Give again the lines of the data from its first line through the line with "### Authentication". Change nothing.
○ ○ ○ ○ ○ ○ ○
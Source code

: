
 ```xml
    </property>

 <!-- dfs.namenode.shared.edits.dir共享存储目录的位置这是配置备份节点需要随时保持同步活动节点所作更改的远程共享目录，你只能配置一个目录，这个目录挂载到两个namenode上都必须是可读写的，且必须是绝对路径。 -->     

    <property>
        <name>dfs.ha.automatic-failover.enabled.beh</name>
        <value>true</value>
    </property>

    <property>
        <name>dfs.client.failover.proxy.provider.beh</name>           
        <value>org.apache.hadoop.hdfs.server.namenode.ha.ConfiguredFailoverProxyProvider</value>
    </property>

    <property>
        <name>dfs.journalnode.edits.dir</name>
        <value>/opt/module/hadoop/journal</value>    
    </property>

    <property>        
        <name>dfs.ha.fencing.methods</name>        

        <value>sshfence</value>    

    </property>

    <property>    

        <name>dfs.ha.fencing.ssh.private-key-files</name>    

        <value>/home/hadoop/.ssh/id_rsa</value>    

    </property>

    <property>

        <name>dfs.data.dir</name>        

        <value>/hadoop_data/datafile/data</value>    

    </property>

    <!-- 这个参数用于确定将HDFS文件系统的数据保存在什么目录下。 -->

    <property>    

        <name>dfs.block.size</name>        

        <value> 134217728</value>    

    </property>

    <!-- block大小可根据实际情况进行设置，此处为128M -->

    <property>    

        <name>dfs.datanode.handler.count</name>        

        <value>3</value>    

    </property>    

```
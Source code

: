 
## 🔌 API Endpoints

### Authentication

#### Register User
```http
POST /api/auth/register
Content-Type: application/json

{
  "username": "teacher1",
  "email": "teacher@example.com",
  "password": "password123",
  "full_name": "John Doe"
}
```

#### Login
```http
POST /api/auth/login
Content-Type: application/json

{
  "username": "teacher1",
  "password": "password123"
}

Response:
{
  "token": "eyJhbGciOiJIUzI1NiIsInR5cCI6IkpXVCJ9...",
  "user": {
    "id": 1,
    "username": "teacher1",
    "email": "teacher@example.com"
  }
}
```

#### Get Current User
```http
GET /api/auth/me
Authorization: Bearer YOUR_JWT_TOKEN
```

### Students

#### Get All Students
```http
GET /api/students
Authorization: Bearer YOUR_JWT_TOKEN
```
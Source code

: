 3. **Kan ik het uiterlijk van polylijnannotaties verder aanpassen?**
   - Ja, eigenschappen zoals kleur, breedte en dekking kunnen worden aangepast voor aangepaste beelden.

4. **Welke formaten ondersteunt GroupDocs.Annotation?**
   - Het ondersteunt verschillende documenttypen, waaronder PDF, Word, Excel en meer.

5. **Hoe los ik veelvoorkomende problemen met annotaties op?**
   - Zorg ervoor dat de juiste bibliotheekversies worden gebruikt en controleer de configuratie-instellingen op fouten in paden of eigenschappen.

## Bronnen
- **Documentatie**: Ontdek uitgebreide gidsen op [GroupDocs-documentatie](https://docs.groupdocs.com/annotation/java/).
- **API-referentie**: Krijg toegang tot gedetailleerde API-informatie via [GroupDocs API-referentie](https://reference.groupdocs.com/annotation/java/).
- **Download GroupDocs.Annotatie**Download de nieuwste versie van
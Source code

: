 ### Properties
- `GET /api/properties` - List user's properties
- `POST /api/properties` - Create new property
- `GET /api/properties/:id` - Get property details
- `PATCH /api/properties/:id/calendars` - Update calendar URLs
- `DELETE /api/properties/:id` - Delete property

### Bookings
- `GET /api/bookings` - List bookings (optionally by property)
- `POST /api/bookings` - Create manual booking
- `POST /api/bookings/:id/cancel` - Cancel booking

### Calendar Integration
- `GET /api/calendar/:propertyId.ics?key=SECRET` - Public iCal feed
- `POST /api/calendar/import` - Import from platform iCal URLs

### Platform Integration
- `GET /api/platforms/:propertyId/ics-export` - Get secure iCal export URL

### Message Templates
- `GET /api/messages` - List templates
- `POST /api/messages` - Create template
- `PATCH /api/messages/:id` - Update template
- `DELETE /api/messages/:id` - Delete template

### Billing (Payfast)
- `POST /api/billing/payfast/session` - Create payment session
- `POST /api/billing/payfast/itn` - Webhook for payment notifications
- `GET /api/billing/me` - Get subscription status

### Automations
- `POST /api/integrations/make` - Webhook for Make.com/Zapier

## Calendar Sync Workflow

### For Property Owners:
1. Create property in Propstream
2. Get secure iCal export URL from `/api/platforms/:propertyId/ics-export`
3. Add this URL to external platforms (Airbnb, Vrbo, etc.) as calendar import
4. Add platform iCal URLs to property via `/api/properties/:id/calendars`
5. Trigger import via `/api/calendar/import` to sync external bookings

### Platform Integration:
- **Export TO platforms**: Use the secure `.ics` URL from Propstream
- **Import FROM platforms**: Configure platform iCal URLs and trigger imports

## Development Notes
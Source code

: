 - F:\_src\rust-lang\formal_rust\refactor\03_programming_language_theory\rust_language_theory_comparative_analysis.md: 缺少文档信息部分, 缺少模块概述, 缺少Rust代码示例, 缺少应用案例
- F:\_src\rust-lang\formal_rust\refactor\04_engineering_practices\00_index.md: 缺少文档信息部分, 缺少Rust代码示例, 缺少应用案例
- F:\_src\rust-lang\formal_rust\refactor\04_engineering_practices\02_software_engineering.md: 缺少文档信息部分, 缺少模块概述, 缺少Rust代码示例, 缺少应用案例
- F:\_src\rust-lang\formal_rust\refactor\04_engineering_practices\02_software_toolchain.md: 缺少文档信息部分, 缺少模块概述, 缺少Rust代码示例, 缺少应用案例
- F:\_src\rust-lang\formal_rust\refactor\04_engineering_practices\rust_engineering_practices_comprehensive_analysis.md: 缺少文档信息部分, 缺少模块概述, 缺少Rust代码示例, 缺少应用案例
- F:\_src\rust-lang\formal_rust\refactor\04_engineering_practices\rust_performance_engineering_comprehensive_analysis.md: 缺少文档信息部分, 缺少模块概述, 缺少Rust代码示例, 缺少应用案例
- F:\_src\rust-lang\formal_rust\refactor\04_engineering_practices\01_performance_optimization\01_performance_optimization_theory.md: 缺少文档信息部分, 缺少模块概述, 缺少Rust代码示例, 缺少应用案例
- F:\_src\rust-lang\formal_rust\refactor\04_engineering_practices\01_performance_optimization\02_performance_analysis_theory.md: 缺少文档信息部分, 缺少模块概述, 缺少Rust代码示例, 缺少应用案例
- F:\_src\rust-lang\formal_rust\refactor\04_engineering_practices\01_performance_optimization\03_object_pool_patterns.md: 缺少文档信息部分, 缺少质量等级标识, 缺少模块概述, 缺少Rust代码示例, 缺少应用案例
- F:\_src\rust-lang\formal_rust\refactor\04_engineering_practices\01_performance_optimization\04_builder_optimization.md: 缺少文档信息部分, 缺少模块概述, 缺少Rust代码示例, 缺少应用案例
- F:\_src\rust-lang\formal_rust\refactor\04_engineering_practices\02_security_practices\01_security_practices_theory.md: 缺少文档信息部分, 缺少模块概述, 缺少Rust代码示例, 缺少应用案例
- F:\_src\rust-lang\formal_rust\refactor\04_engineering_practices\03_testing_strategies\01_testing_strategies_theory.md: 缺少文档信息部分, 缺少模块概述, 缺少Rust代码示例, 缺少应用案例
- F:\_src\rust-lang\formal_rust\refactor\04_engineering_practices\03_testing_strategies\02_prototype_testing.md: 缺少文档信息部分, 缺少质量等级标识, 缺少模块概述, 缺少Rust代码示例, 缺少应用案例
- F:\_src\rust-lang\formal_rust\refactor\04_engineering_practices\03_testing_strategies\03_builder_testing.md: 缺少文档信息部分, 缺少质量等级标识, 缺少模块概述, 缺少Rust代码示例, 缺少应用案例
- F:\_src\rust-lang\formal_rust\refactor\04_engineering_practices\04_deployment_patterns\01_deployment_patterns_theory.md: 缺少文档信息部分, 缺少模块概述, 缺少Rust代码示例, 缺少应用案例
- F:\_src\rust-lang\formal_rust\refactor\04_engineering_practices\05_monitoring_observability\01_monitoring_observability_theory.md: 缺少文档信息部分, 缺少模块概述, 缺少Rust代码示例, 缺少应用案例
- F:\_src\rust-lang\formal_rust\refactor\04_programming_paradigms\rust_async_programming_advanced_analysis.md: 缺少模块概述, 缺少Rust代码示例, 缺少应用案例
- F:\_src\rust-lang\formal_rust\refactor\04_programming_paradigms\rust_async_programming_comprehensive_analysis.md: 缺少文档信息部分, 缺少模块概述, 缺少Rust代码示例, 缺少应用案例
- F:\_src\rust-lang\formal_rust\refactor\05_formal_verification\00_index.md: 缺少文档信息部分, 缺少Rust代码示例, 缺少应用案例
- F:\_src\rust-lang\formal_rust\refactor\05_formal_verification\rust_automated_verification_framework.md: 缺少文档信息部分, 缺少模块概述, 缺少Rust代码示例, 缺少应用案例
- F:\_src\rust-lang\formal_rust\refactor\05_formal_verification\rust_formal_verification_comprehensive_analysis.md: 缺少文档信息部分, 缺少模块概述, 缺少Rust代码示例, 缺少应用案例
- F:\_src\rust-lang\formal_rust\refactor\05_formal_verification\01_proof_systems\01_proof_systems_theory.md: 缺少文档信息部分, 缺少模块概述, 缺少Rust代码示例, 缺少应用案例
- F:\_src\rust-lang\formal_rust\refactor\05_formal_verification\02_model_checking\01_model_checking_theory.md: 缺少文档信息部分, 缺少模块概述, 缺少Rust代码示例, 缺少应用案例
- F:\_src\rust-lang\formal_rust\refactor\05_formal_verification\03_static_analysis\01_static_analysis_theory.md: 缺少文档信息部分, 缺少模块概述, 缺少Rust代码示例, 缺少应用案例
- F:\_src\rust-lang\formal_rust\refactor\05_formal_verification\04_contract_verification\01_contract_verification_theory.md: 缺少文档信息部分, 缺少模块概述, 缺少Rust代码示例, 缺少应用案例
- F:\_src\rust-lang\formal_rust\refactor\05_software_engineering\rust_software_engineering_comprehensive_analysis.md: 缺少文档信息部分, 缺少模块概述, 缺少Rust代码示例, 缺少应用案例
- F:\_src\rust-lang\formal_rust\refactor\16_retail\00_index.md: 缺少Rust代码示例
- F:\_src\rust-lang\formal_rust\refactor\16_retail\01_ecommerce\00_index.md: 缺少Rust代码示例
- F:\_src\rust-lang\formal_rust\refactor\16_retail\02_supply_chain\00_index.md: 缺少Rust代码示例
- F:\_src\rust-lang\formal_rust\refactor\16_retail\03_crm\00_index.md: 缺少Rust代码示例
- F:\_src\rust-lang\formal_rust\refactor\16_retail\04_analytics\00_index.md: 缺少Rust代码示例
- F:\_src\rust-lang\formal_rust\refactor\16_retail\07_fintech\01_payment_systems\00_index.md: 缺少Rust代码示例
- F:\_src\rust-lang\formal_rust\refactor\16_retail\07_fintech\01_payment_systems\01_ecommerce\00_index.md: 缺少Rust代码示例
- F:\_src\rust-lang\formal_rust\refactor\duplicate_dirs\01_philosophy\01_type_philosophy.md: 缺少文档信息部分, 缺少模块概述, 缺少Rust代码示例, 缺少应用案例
○ ○ ○ ○ ○ ○ ○
▶ _EXERCISE ANSWER_
Source code

:
 ```xml
    </property>

 <!-- dfs.namenode.shared.edits.dir共享存储目录的位置这是配置备份节点需要随时保持同步活动节点所作更改的远程共享目录，你只能配置一个目录，这个目录挂载到两个namenode上都必须是可读写的，且必须是绝对路径。 -->     

    <property>
        <name>dfs.ha.automatic-failover.enabled.beh</name>
        <value>true</value>
    </property>

    <property>
        <name>dfs.client.failover.proxy.provider.beh</name>           
        <value>org.apache.hadoop.hdfs.server.namenode.ha.ConfiguredFailoverProxyProvider</value>
    </property>

    <property>
        <name>dfs.journalnode.edits.dir</name>
        <value>/opt/module/hadoop/journal</value>    
    </property>

    <property>        
        <name>dfs.ha.fencing.methods</name>        

        <value>sshfence</value>    

    </property>

    <property>    

        <name>dfs.ha.fencing.ssh.private-key-files</name>    

        <value>/home/hadoop/.ssh/id_rsa</value>    

    </property>

    <property>

        <name>dfs.data.dir</name>        

        <value>/hadoop_data/datafile/data</value>    

    </property>

    <!-- 这个参数用于确定将HDFS文件系统的数据保存在什么目录下。 -->

    <property>    

        <name>dfs.block.size</name>        

        <value> 134217728</value>    

    </property>

    <!-- block大小可根据实际情况进行设置，此处为128M -->

    <property>    

        <name>dfs.datanode.handler.count</name>        

        <value>3</value>    

    </property>    

```
Source code

: 
## 🔌 API Endpoints

### Authentication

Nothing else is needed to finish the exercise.